Mary Ball

This biography is republished from The Dictionary of Irish Biography and was written by Linde Lunney and Rob Bohan. Shared by permission in line with Creative Commons ‘Attribution’ (CC BY) licencing.

Born: 15 February 1812, Ireland
Died: 17 July 1898
Country most active: Ireland
Also known as: NA

Ball, Mary (1812–98), entomologist and conchologist, was born in Cobh, Co. Cork, on 15 February 1812, the younger of the two daughters of Robert Stawell Ball and his wife, Mary (née Green).
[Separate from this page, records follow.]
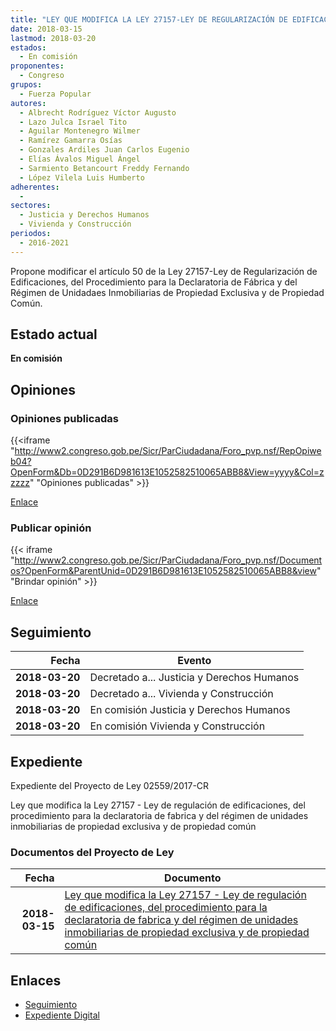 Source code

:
 ```yaml
---
title: "LEY QUE MODIFICA LA LEY 27157-LEY DE REGULARIZACIÓN DE EDIFICACIONES, DEL PROCEDIMIENTO PARA LA DECLARATORIA DE FÁBRICA Y DEL RÉGIMEN DE UNIDADES INMOBILIARIAS DE PROPIEDAD EXCLUSIVA Y DE PROPIEDAD COMÚN"
date: 2018-03-15
lastmod: 2018-03-20
estados: 
  - En comisión
proponentes: 
  - Congreso
grupos: 
  - Fuerza Popular
autores: 
  - Albrecht Rodríguez Víctor Augusto
  - Lazo Julca Israel Tito
  - Aguilar Montenegro Wilmer
  - Ramírez Gamarra Osías
  - Gonzales Ardiles Juan Carlos Eugenio
  - Elías Ávalos Miguel Ángel
  - Sarmiento Betancourt Freddy Fernando
  - López Vilela Luis Humberto
adherentes: 
  - 
sectores: 
  - Justicia y Derechos Humanos
  - Vivienda y Construcción
periodos: 
  - 2016-2021
---
```


Propone modificar el artículo 50 de la Ley 27157-Ley de Regularización de Edificaciones, del Procedimiento para la Declaratoria de Fábrica y del Régimen de Unidadaes Inmobiliarias de Propiedad Exclusiva y de Propiedad Común.


## Estado actual

**En comisión**

## Opiniones

### Opiniones publicadas

{{<iframe "http://www2.congreso.gob.pe/Sicr/ParCiudadana/Foro_pvp.nsf/RepOpiweb04?OpenForm&Db=0D291B6D981613E1052582510065ABB8&View=yyyy&Col=zzzzz" "Opiniones publicadas" >}}

[Enlace](http://www2.congreso.gob.pe/Sicr/ParCiudadana/Foro_pvp.nsf/RepOpiweb04?OpenForm&Db=0D291B6D981613E1052582510065ABB8&View=yyyy&Col=zzzzz)
### Publicar opinión

{{< iframe "http://www2.congreso.gob.pe/Sicr/ParCiudadana/Foro_pvp.nsf/Documentos?OpenForm&ParentUnid=0D291B6D981613E1052582510065ABB8&view" "Brindar opinión" >}}

[Enlace](http://www2.congreso.gob.pe/Sicr/ParCiudadana/Foro_pvp.nsf/Documentos?OpenForm&ParentUnid=0D291B6D981613E1052582510065ABB8&view)

## Seguimiento

| Fecha | Evento |
|------:|--------|
| **2018-03-20** | Decretado a... Justicia y Derechos Humanos|
| **2018-03-20** | Decretado a... Vivienda y Construcción|
| **2018-03-20** | En comisión Justicia y Derechos Humanos|
| **2018-03-20** | En comisión Vivienda y Construcción|


## Expediente

Expediente del Proyecto de Ley 02559/2017-CR

Ley que modifica la Ley 27157 - Ley de regulación de edificaciones, del procedimiento para la declaratoria de fabrica y del régimen de unidades inmobiliarias de propiedad exclusiva y de propiedad común


### Documentos del Proyecto de Ley

| Fecha | Documento |
|------:|--------|
| **2018-03-15** | [Ley que modifica la Ley 27157 - Ley de regulación de edificaciones, del procedimiento para la declaratoria de fabrica y del régimen de unidades inmobiliarias de propiedad exclusiva y de propiedad común](http://www.leyes.congreso.gob.pe/Documentos/2016_2021/Proyectos_de_Ley_y_de_Resoluciones_Legislativas/PL0255920180315..pdf) |

## Enlaces 

- [Seguimiento](http://www2.congreso.gob.pe/Sicr/TraDocEstProc/CLProLey2016.nsf/f7fff46988ca05b1052578e100829cc7/03eea0fa8866f66d05258251007c9ae3?OpenDocument)
- [Expediente Digital](http://www2.congreso.gob.pe/Sicr/TraDocEstProc/CLProLey2016.nsf/f7fff46988ca05b1052578e100829cc7/03eea0fa8866f66d05258251007c9ae3?OpenDocument&Click=05257FB7005EB655.eb71d0cf91d8294e05256cdf006b5706/$Body/0.1C6C)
Along with her siblings Robert Ball and Ann, she moved to Youghal in 1815. The family was noted for its interest in natural history; Mary specialised in the collecting of invertebrates and shells. She was an acquaintance of A. H. Haliday, one of the foremost nineteenth-century entomologists, as well as of Baron de Selys-Longchamps, a noted authority on dragonflies, who studied her collection. Mary Ball was the first to record stridulation (the production of a shrill sound by the rubbing together of legs or wing cases) in corixid water bugs; her observations were published in 1845–6 by her brother. William Thompson and Professor William Harvey respectively named a mollusc and a seaweed after her. She lived in Dublin (1837–98), first in Eccles Street and later in Belmont Avenue, where she died 17 July 1898.